Code of Civil Procedure (CCP) Section 872.030 - Partition Rules of Practice

The California Code of Civil Procedure plays a pivotal role in shaping the legal landscape of civil actions. The California Partition Law starts at section 872.010 and ends at section 874.323. Among the partition provisions, section 872.030 highlights the importance of consistency in the application of laws in partition actions. Section 872.030 applies the general rules of civil actions to partition actions unless they are inconsistent with the partition statute. If the Partition Law differs from the general sections of the Code of Civil Procedure, the Partition Law trumps the other section because partition actions are tailored to the unique nature of partition disputes and often have specialized requirements.

Code of Civil Procedure section 872.030 states:

The statutes and rules governing practice in civil actions generally apply to actions under this title except where they are inconsistent with the provisions of this title.

(Added by Stats. 1976, Ch. 73.)

What Is an Example?

For example, “Bob” and “Vanessa” both inherited a fifty percent interest in a property.

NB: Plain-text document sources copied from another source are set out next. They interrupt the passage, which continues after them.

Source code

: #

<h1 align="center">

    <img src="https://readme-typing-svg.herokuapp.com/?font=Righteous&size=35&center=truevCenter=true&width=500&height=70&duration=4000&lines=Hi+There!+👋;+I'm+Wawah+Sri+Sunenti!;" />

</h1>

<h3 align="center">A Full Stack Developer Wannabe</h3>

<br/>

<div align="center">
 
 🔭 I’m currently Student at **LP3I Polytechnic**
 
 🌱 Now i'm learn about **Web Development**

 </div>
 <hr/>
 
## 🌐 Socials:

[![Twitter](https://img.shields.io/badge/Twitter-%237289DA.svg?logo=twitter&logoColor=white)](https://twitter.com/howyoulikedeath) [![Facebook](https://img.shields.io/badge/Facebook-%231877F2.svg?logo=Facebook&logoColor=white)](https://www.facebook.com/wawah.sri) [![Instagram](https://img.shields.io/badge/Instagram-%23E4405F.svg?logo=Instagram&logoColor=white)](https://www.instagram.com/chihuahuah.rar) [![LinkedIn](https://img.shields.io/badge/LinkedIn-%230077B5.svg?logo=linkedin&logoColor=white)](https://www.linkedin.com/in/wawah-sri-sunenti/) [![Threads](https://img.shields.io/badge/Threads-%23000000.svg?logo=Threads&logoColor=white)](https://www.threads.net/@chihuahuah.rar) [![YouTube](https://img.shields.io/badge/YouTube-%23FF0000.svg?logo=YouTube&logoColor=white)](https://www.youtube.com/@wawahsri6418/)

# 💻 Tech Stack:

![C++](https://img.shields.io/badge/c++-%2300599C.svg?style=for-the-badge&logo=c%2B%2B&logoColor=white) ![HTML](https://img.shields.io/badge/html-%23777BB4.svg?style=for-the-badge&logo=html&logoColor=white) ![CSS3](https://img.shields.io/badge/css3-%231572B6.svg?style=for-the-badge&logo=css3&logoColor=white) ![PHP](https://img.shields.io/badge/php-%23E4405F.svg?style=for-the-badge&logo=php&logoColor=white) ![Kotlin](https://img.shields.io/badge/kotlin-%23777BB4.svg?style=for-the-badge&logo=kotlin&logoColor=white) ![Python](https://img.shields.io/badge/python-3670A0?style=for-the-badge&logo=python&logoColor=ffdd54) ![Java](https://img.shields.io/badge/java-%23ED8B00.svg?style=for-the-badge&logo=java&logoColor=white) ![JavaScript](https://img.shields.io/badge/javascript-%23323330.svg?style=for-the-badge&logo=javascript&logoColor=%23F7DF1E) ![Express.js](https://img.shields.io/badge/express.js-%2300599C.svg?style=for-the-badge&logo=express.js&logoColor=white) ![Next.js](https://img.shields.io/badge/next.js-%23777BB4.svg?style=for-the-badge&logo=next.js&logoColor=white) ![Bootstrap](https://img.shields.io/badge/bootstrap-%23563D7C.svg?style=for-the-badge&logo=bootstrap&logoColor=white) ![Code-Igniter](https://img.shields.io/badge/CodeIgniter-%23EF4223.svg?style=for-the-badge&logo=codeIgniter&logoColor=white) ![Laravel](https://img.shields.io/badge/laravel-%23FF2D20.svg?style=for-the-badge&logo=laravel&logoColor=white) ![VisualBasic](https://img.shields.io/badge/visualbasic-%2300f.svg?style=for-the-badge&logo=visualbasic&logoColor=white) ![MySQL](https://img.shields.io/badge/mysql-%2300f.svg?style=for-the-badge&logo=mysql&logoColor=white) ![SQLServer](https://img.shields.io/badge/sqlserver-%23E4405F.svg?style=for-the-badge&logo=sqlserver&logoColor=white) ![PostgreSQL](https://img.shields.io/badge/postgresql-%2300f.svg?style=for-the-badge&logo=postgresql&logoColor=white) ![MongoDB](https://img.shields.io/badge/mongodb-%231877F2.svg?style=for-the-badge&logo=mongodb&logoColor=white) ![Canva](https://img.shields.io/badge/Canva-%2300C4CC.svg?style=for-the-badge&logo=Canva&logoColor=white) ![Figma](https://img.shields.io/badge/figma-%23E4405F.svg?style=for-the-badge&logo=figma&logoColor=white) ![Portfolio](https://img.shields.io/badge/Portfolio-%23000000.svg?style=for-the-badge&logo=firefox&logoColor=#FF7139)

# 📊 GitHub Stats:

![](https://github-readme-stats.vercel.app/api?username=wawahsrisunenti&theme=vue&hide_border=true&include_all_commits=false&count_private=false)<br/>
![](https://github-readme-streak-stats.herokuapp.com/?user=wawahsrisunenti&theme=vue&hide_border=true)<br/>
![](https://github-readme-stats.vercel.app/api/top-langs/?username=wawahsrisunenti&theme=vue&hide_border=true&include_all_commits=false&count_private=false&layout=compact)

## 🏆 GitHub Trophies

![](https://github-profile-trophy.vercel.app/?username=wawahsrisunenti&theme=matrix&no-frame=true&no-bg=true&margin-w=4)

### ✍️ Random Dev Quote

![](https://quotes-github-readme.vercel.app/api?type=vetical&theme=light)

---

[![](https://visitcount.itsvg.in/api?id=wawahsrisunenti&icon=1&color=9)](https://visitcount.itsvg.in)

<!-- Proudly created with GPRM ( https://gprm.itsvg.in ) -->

Vanessa would like to sell the property, but Bob refuses. Because a private sale cannot be completed without Bob’s approval, Vanessa filed a partition action against Bob seeking a partition of the property and sale. The court agreed that a partition and sale of the property was the proper remedy instead of a physical division. A court appointed referee is needed to manage the property and conduct the sale pursuant to the partition order.

Under Code of Civil Procedure section 837.040, if both parties consent to a referee nominee, the court shall appoint that nominee as referee. However, Bob and Vanessa could not agree on a referee nominee so the court appointed one. Bob objected on the grounds that the appointment without both parties consent violated Code of Civil Procedure section 640. Section 640 mandates that if the parties do not agree on the selection of the referee, then each party shall submit up to three nominees for appointment and the court shall select a referee from among the nominees.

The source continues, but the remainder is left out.